Wednesday, June 11, 2014

Its Day Being Gone

Its Day Being Gone
Rose Mclarney
Penguin Books

I’m still here. I can’t stay away from the hard images. - Facing North

Rose McLarney’s poems speak of the fragility of the land and of its resilience. They tell of the strength and vulnerability of its inhabitants. These are the hard images of which she speaks in the lead poem of her striking new collection.

Her poem “Imminent Domain” begins with the image of South American women who won’t leave their land to make room for a hydroelectric dam, and then compares them to the Appalachian families evicted to make room for Fontana Dam, and the many reservoirs of the Tennessee Valley. She tells of how she “…swam over houses in Carolina,” in a voice worthy to speak for people dispossessed. She ends by saying how she too felt the urge to control flowing water and built dams of her own as a child, This poem is typical because McLarney can’t stop her poems with one insight, she gives us the whole picture in words and images which made this, her second book, a prize winner in the National Poetry Series and earned publication by a major house. Each poem tells a story of life on the land, filled with struggles, yet well lived.
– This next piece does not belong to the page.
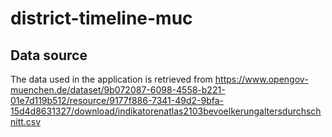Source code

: # district-timeline-muc

## Data source

The data used in the application is retrieved from https://www.opengov-muenchen.de/dataset/9b072087-6098-4558-b221-01e7d119b512/resource/9177f886-7341-49d2-9bfa-15d4d8631327/download/indikatorenatlas2103bevoelkerungaltersdurchschnitt.csv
A full list of publications which have featured McLarney’s poems is not possible here, but Kenyon Review, New England Review, Slate, Orion, and the Missouri Review are among her noteworthy publication credits. For her first book, The Always Broken Plates of Mountains, she received the George Garrett New Writing Award given by the Fellowship of Southern Writers. As a result of receiving the award, she read from her book at the Celebration of Southern Literature in Chattanooga. At this reading she startled the audience with her presence, the clarity of her vision, and the lyric beauty of her poems. The new book, Its Day Being Gone, is better yet.